Professional Sports Teams in the US: Major Leagues and Franchises

The United States hosts the most commercially developed professional sports ecosystem in the world, organized through a small number of dominant leagues that collectively generate tens of billions of dollars in annual revenue. This page maps the structure of that ecosystem — how franchises are organized, what distinguishes leagues from one another, and why the American model operates so differently from professional sports in the rest of the world. The distinctions matter whether someone is following a team, researching franchise history, or simply trying to make sense of why their city has three teams and the next city over has none.


Definition and scope

A professional sports franchise in the US is a privately owned entity granted the right by a governing league to field a team in organized competition. That right — the franchise license itself — is a transferable asset, distinct from the players, the stadium, and even the team name in certain legal circumstances. The overview of how professional sports structure works covers the mechanics of that licensing relationship in detail.

The "Big Four" leagues are the touchstone here: the National Football League (NFL), Major League Baseball (MLB), the National Basketball Association (NBA), and the National Hockey League (NHL). Each operates as a joint venture among franchise owners, binding members to shared revenue agreements, scheduling, and player acquisition rules. A fifth tier of elite commercial sport — Major League Soccer (MLS) — has grown into comparable prominence since its 1996 expansion, crossing 30 clubs by 2023 (MLS Official Site), though its ownership structure differs meaningfully from the others.

The scope of "professional" sports in the US is wider than the Big Four, of course. The National Women's Soccer League (NWSL), the WNBA, the Arena Football League in its various iterations, and dozens of minor leagues at the Double-A and Triple-A level all constitute professional sport. But the term "major league" carries a specific and defensible meaning: leagues where median player salaries, franchise valuations, and broadcast contracts place operations in a fundamentally different category from all other competition.

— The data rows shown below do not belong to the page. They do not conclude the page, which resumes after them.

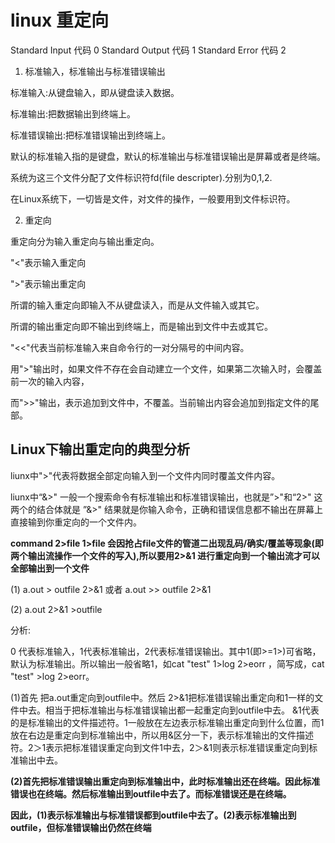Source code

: ﻿# linux 重定向

Standard Input 代码 0
Standard Output 代码 1
Standard Error 代码 2

1. 标准输入，标准输出与标准错误输出 

标准输入:从键盘输入，即从键盘读入数据。

标准输出:把数据输出到终端上。

标准错误输出:把标准错误输出到终端上。

默认的标准输入指的是键盘，默认的标准输出与标准错误输出是屏幕或者是终端。

系统为这三个文件分配了文件标识符fd(file descripter).分别为0,1,2.

在Linux系统下，一切皆是文件，对文件的操作，一般要用到文件标识符。

2. 重定向

重定向分为输入重定向与输出重定向。

"<"表示输入重定向

">"表示输出重定向

所谓的输入重定向即输入不从键盘读入，而是从文件输入或其它。

所谓的输出重定向即不输出到终端上，而是输出到文件中去或其它。


"<<"代表当前标准输入来自命令行的一对分隔号的中间内容。

用">"输出时，如果文件不存在会自动建立一个文件，如果第二次输入时，会覆盖前一次的输入内容，

而">>"输出，表示追加到文件中，不覆盖。当前输出内容会追加到指定文件的尾部。

## Linux下输出重定向的典型分析

liunx中">"代表将数据全部定向输入到一个文件内同时覆盖文件内容。

liunx中“&>" 一般一个搜索命令有标准输出和标准错误输出，也就是”>"和“2>" 这两个的结合体就是 ”&>" 结果就是你输入命令，正确和错误信息都不输出在屏幕上直接输到你重定向的一个文件内。


__command  2>file 1>file 会因抢占file文件的管道二出现乱码/确实/覆盖等现象(即两个输出流操作一个文件的写入),所以要用2>&1 进行重定向到一个输出流才可以全部输出到一个文件__

(1) a.out > outfile 2>&1  或者 a.out >> outfile 2>&1

(2) a.out 2>&1 >outfile

分析:

0 代表标准输入，1代表标准输出，2代表标准错误输出。其中1(即>=1>)可省略，默认为标准输出。所以输出一般省略1，如cat "test" 1>log 2>eorr ，简写成，cat "test" >log 2>eorr。

(1)首先 把a.out重定向到outfile中。然后 2>&1把标准错误输出重定向和1一样的文件中去。相当于把标准输出与标准错误输出都一起重定向到outfile中去。 &1代表的是标准输出的文件描述符。1一般放在左边表示标准输出重定向到什么位置，而1放在右边是重定向到标准输出中，所以用&区分一下，表示标准输出的文件描述符。2＞1表示把标准错误重定向到文件1中去，2＞&1则表示标准错误重定向到标准输出中去。

__(2)首先把标准错误输出重定向到标准输出中，此时标准输出还在终端。因此标准错误也在终端。然后标准输出到outfile中去了。而标准错误还是在终端。__

__因此，(1)表示标准输出与标准错误都到outfile中去了。(2)表示标准输出到outfile，但标准错误输出仍然在终端__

Core mechanics or structure

Every major US sports league operates as what economists call a cartel — a group of independent firms that cooperate on specific rules while competing on the field. Member franchises are not subsidiaries of the league; they own shares in it. NFL owners, for example, share national broadcast revenue equally among 32 franchises regardless of market size, a mechanism that keeps small-market teams financially viable (NFL Revenue Sharing, Brookings Institution analysis).

The commissioner — a position held by individuals like Roger Goodell (NFL) and Rob Manfred (MLB) — functions less like a CEO and more like a referee with contractual authority. The commissioner enforces league rules and negotiates on behalf of the collective, but franchise owners retain voting rights on structural changes.

Collective bargaining agreements (CBAs) govern the relationship between leagues and players. These multi-year contracts set salary caps or luxury taxes, define free agency timelines, and establish revenue splits. The NBA's CBA, renegotiated in 2023, set the "second apron" hard cap threshold at approximately $189 million (ESPN reporting on NBA CBA), a number that immediately restructured how large-market teams build rosters.

Draft systems are another structural element unique to American professional sport. Rather than promotion and relegation — the European model where performance determines league placement — US leagues use annual drafts to allocate new talent in reverse order of standings. This mechanism theoretically compresses competitive imbalance, though critics argue it primarily benefits franchise owners by suppressing rookie salaries.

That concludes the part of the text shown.